ハーシーの年率8%のリターンは10%のハードルをクリアしておらず、2028年までのマージン回復とカカオコストの不確実性に伴う実行リスクに対して、株価が投資家に十分に報いていないことを意味する

ハーシーの年率8%のリターンは株式のハードルである10%を下回っており、リスク補償が不十分である。

24.3倍の出口倍率では、2028年まで22.6%のマージン前提が完全に達成された場合にのみ正当化される、ささやかな資本増価を意味する。

ハーシー株の1株当たり1.452ドルの四半期配当引き上げが、TIKRの現在の配当性向126%を考慮した場合、持続可能かどうかを無料で評価する。

バリュエーションの前提

TIKRのバリュエーション・モデルは、企業の収益成長率営業利益率PER倍率について独自の仮定を差し込むことができ、株価の期待リターンを計算する。

以下は、ハーシー株に使用したものである:

1.収益成長率3.3%

ハーシーは2025年に4.4%増収を記録し、120億ドルに達した。塩味スナックが第4四半期に28%成長し、菓子部門全体の価格実現が9月中旬の価格設定による数量減少を相殺したためだ。

5年間の売上高年平均成長率(CAGR)7.5%は、カカオのインフレがコスト構造を破壊し、現在では販売量を圧迫する価格サイクルに入る前の、きれいな販売量と価格の成長期を反映している。

経営陣は、2026年の売上高成長率を4%から5%と予想したが、買収により150ベーシスポイントが追加されたため、オーガニック事業のみの成長率は3%に近く、市場予想の3.3%に直接一致すると予想される。

12州にわたるSNAPの免除、GLP-1の採用、価格弾力化後のリスクはすべて、2028年まで菓子の数量に構造的な圧力をもたらし、需要の持続的な軟化は、マージン回復ストーリーが必要とする収益基盤を直接的に減少させる。

これは、価格決定後の数量吸収とマクロ消費者の逆風が目先の成長を抑制し、トップラインの不足がマージン回復のタイムラインに対して直接的に複合化するためで、昨年の過去のCAGR 4.4%を下回る。

2.営業利益率:22.6

ハーシーの2025年の営業利益率は、2024年の26.7%から13.2%に低下した。カカオのインフレでCOGSが80億ドルに急増し、通年ではその影響で粗利益が26%圧縮されて40億ドルとなった。

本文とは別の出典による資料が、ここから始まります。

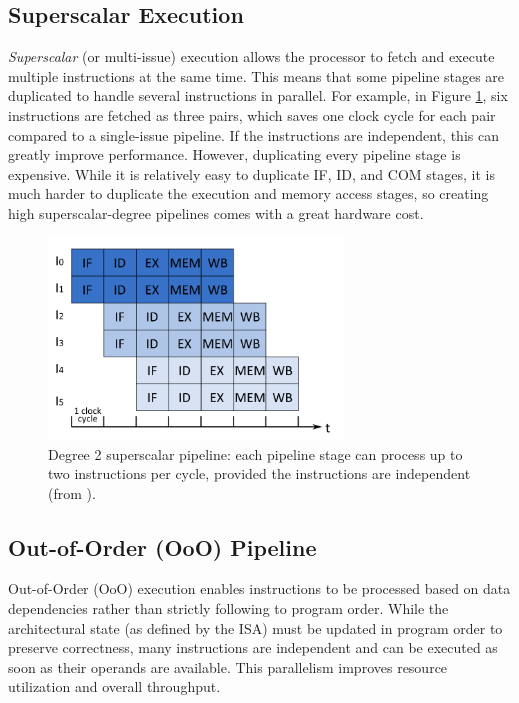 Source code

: \subsection{Superscalar Execution}

\textit{Superscalar} (or multi-issue) execution allows the processor to fetch and execute multiple instructions at the same time. This means that some pipeline stages are duplicated to handle several instructions in parallel. For example, in Figure \ref{fig:superscalar}, six instructions are fetched as three pairs, which saves one clock cycle for each pair compared to a single-issue pipeline. If the instructions are independent, this can greatly improve performance. However, duplicating every pipeline stage is expensive. While it is relatively easy to duplicate IF, ID, and COM stages, it is much harder to duplicate the execution and memory access stages, so creating high superscalar-degree pipelines comes with a great hardware cost.

\begin{figure}[H]
    \centering
    \includegraphics[width=0.7\textwidth]{figures/multiscalar-execution.png}
    \caption{Degree 2 superscalar pipeline: each pipeline stage can process up to two instructions per cycle, provided the instructions are independent (from \cite{perais_increasing_2016}).}
    \label{fig:superscalar}
\end{figure}

\subsection{Out-of-Order (OoO) Pipeline}
Out-of-Order (OoO) execution enables instructions to be processed based on data dependencies rather than strictly following to program order. While the architectural state (as defined by the ISA) must be updated in program order to preserve correctness, many instructions are independent and can be executed as soon as their operands are available. This parallelism improves resource utilization and overall throughput.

過去5年間の平均営業利益率22.5%は、カカオショック前のハーシーの収益構造を表しており、22.6%の市場想定では、基本的に2028年までにこの過去の水準まで構造を完全に回復させる必要がある。

経営陣は、2026年の売上総利益率を34%から400ベーシス・ポイント回復の41%に導くとし、これは2億3,000万ドルの効率化節約と、カカオコストが過去の基準より安定することによる総原価の一桁台前半の減少に支えられたものである。

2028年までに営業利益率22.6%を達成するためには、売上総利益率の回復だけでなく、2021年の20億ドルから2025年には20億ドルに増加し、2026年にはメディア投資が2桁増加する販管費の同時コントロールが必要である。

スティーブ・ヴォスクイル最高財務責任者(CFO)が認めたように、カカオが過去の水準を上回る新たな均衡を見出した場合、売上総利益率41%の目標を維持するのは難しくなり、2025年の営業利益率13%から2028年までに23%への道は大きく狭まる。

これは、1年間の営業利益率13.2%を上回る水準であり、カカオデフレ、効率化、価格実現が一体となって回復を促すためであり、この一連の流れが遅れることで、マージンはエグジット・マルチプルが維持するために必要な水準を下回ることになる。

3.出口PER倍率:24.3倍

終値PER倍率は、ハーシーの2028年の予測利益を株価に換算したもので、24.3倍という数字は、予測期間終了時に完全に回復し正常化した菓子と塩味スナック事業に市場が支払うであろう金額を反映している。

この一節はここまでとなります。